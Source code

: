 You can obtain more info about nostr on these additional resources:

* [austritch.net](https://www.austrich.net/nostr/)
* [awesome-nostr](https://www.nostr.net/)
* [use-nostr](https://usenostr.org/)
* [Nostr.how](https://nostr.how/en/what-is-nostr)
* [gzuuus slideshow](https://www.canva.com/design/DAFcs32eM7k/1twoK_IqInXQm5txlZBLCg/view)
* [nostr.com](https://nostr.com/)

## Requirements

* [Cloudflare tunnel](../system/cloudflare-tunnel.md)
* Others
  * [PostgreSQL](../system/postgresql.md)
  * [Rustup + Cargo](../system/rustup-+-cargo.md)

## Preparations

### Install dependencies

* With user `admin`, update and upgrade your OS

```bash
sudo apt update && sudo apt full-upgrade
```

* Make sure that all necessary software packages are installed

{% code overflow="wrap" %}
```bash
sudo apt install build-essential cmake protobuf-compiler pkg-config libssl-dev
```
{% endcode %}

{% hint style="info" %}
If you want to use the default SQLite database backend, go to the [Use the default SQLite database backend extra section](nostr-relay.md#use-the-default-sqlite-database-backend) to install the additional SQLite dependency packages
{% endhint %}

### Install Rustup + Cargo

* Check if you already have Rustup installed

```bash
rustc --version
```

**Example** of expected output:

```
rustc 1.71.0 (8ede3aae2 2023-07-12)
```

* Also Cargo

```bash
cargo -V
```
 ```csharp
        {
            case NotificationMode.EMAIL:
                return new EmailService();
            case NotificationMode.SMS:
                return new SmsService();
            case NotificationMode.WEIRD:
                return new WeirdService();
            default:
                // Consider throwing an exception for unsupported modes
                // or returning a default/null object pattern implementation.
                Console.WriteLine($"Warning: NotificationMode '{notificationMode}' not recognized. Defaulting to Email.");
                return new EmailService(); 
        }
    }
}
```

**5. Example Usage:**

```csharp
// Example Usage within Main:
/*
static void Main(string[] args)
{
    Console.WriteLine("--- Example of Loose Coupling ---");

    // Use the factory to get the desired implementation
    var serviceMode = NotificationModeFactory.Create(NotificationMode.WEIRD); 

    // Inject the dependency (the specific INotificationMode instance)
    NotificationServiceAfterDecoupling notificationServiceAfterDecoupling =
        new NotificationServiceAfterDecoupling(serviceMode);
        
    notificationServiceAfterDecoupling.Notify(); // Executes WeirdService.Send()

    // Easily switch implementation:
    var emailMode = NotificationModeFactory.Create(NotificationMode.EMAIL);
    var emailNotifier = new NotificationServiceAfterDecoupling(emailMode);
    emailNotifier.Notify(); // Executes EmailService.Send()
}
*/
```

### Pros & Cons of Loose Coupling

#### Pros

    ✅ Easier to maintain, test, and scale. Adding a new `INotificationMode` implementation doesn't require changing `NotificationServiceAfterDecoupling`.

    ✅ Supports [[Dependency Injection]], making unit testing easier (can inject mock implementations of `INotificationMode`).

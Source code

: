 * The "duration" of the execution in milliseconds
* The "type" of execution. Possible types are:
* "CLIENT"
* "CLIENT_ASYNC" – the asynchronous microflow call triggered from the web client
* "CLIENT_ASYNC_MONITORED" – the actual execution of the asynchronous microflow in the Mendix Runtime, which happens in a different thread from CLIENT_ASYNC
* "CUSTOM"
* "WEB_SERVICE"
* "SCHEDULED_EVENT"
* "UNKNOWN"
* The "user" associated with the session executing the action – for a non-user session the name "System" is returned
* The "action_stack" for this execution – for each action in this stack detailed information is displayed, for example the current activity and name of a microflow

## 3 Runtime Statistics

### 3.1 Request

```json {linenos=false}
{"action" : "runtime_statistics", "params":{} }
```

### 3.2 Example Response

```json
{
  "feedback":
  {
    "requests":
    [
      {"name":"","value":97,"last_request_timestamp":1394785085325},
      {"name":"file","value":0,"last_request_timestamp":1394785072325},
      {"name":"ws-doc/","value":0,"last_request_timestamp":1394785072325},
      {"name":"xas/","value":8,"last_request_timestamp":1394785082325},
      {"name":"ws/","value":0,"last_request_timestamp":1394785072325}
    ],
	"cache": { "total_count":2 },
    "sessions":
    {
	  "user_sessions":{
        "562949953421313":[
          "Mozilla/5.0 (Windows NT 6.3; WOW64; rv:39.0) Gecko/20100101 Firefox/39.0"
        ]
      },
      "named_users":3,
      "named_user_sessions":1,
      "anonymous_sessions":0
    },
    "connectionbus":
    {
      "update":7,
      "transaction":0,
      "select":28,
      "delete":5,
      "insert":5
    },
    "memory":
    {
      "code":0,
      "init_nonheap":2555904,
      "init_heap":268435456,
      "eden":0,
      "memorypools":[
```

········

# [WHAT TO PRODUCE]
Count every line above that holds the string "installed" and give the total, nothing more.

# [WORKED SOLUTION]
2